Ugo Rossi * - 23.10.2014
Italia

Per ricostruire l’Italia non si può che partire dai territori, dalla loro vitalità e dalla loro responsabilità.

Dobbiamo sgombrare il terreno da un possibile equivoco: quello di far coincidere la realtà dei territori con l’assetto istituzionale delle regioni. I territori hanno fatto l’Italia, hanno creato tanti nuclei propulsivi che insieme hanno dato forza al nostro passato e che potranno dar forza al nostro futuro. Ma non sempre le istituzioni regionali hanno fatto altrettanto, diventando non uno stimolo ma un freno alla volontà di crescere. Il rischio che corriamo oggi è quello di equivocare i termini della questione: che a “regioni inadeguate” debbano necessariamente corrispondere “territori inadeguati”. Non è così e per far ripartire l’Italia è necessario evitare questo equivoco puntando a un assetto regionale che sia di traino, e non di freno, alla nostra ricchezza più grande: la varietà e la bellezza delle nostre regioni intese come comunità territoriali e non come apparati burocratici. Cavalcare l’onda di un improbabile neocentralismo giustificato da esigenze di risparmio e di moralizzazione sembra oggi una via più facile, più naturale, e percepita da vasti strati di opinione pubblica come “necessaria”. Bisogna tuttavia essere consapevoli che si tratta di una via di corto respiro e che, come per tutte le soluzioni semplicistiche e scarsamente meditate, rischia di mancare l’obiettivo e di ingenerare altri e più gravi problemi. Va pertanto abbandonata in fretta l’idea di uno stato totalizzante che interviene direttamente e in maniera uniforme su questioni locali senza tener conto che la reattività del Paese nasce dal basso e non dall’alto. Solo su questo presupposto si può immaginare il necessario e innovativo rilancio del regionalismo italiano e della sua evoluzione.

Un percorso complesso, carico di opportunità, ma anche di molti pregiudizi. Quindi, parlarne è d’obbligo e lo dobbiamo fare soprattutto ascoltando la voce delle periferie. La voce di quelle periferie che si riconoscono nell’unità del Paese, ma non nel centralismo, nella presunzione che da Roma sia possibile cogliere e interpretare la molteplicità di anime e di paesaggi che ci rende ricchi e irripetibili.

E’ l’obiettivo delle riflessioni che nei prossimi mesi vorrei sviluppare approfittando del pregevole spazio di confronto offerto dalla rivista Mente Politica.
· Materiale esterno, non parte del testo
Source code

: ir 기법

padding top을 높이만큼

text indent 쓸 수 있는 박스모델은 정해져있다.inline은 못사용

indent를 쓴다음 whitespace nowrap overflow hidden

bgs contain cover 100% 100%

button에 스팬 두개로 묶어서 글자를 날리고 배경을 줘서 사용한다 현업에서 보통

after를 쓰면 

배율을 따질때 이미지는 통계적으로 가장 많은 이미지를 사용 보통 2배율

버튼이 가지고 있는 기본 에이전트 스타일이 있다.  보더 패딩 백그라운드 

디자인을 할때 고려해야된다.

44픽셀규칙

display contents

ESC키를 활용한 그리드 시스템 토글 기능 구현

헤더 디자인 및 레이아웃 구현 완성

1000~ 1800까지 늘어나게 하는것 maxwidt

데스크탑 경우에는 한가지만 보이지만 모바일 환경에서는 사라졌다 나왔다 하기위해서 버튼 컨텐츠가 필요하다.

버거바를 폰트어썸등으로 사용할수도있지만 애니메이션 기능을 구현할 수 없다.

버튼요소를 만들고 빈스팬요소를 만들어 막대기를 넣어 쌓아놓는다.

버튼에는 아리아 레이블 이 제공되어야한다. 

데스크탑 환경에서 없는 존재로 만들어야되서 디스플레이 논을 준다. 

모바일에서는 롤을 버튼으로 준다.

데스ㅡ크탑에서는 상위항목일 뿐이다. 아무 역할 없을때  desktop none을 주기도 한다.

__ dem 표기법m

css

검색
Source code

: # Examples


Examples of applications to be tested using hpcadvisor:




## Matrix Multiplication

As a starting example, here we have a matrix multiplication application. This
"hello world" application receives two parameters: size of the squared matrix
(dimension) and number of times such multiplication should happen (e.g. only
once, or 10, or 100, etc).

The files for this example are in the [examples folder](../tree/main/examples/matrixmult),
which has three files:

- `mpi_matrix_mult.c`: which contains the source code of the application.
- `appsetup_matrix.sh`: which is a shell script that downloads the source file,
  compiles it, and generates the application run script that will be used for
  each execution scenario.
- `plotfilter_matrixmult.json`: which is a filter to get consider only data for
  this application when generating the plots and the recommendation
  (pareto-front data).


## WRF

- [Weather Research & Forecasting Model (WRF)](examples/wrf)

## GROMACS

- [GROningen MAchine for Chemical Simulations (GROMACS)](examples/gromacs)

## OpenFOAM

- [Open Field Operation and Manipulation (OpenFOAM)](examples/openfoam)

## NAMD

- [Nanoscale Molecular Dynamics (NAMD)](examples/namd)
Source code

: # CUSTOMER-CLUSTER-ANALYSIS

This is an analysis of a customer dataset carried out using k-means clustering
Riflessioni che muovono dall’esperienza trentina e dai buoni risultati fino ad oggi ottenuti, ma che hanno l’ambizione di guardare non al “particolare”, ma al “generale”, non agli egoismi di campanile, ma all’orizzonte più ampio degli interessi nazionali. Un’ambizione alimentata dalle molte altre esperienze positive, dai dibattiti costruttivi, dalla generosità di cui siamo fortunatamente e sorprendentemente ricchi. L’Italia non è nata come l’espansione di un centro: abbiamo una multipolarità che ci è congeniale da sempre; abbiamo imprese diventate multinazionali nate e rimaste in paesi del Veneto o delle Marche; abbiamo tradizioni municipali e, per chi come me conosce bene i monti, anche di valle con economie e identità diverse. Insomma siamo plurali, sotto ogni registro e a ogni dimensione. Per questo può essere naturale che dall’estremo sud o dall’estremo nord dell’Italia, nel mio caso dal Trentino, possano venire riflessioni che investono l’intero Paese. Per quanto mi riguarda, parto da una autonomia speciale e questo potrebbe far ritenere che l’esperienza di cui sono testimone non sia generalizzabile. Ma non è così, perché è dai territori e non dagli statuti e dalle loro dotazioni finanziarie che trae energia la nostra vitalità e la nostra capacità competitiva. Le regioni ad autonomia speciale, con statuti del tutto analoghi, hanno avuto destini profondamente diversi. Come destini diversi hanno avuto regioni ad autonomia ordinaria, con caratteristiche geografiche e antropiche del tutto simili. Se la ricchezza principale su cui possiamo contare, accanto alla straordinarietà del nostro paesaggio, è la qualità del capitale umano e il modo d’essere dei molti territori che popolano l’Italia, qualunque voce in grado di far crescere e di valorizzare questo capitale e questo modo d’essere rappresenta un’occasione cruciale per parlare al nostro futuro.